## Exercise goal
Count every line of the data that includes "EmailRecipients". State only the number.

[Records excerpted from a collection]
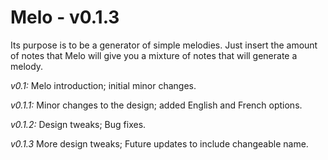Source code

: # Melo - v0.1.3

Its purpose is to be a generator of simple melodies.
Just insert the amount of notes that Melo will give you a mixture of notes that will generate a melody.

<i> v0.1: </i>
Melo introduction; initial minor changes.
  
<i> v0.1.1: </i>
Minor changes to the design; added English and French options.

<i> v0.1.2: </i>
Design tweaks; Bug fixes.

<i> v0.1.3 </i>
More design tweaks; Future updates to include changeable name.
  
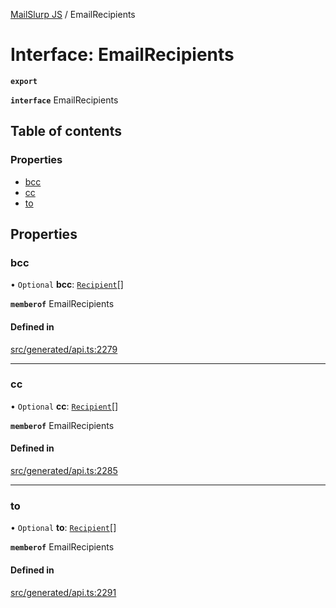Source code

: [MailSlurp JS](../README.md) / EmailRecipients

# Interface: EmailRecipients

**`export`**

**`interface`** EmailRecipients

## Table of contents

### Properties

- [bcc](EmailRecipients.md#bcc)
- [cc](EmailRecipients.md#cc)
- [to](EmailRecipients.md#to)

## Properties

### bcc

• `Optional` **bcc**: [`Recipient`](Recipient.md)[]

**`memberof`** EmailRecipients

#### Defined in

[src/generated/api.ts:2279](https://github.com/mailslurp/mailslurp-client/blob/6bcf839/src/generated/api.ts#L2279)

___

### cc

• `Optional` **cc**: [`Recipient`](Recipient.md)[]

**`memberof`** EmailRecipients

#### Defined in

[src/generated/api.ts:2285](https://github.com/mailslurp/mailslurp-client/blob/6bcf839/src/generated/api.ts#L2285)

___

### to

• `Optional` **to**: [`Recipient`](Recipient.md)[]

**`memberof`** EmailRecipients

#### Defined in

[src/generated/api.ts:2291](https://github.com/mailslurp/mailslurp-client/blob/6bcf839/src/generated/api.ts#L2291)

---

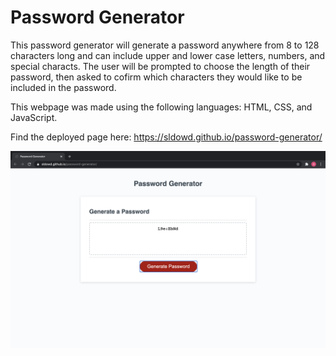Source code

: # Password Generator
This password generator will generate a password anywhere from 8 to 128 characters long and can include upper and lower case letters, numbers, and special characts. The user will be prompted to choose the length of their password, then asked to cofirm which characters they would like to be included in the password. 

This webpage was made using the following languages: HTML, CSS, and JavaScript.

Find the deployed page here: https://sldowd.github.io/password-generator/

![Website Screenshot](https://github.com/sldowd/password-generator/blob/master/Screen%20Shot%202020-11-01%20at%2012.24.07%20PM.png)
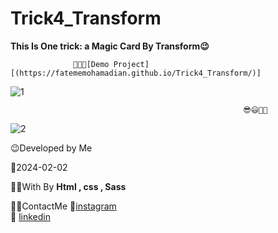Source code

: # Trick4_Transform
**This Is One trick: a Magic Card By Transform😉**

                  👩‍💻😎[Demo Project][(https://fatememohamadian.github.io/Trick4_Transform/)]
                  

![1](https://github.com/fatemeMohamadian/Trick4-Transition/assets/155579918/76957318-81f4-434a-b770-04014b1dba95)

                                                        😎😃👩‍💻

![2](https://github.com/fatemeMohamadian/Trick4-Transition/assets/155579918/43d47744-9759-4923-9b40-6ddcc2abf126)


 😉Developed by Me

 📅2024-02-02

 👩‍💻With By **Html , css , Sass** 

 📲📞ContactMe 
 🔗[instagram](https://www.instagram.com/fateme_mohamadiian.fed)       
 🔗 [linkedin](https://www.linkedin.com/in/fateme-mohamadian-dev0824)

## Answer section
9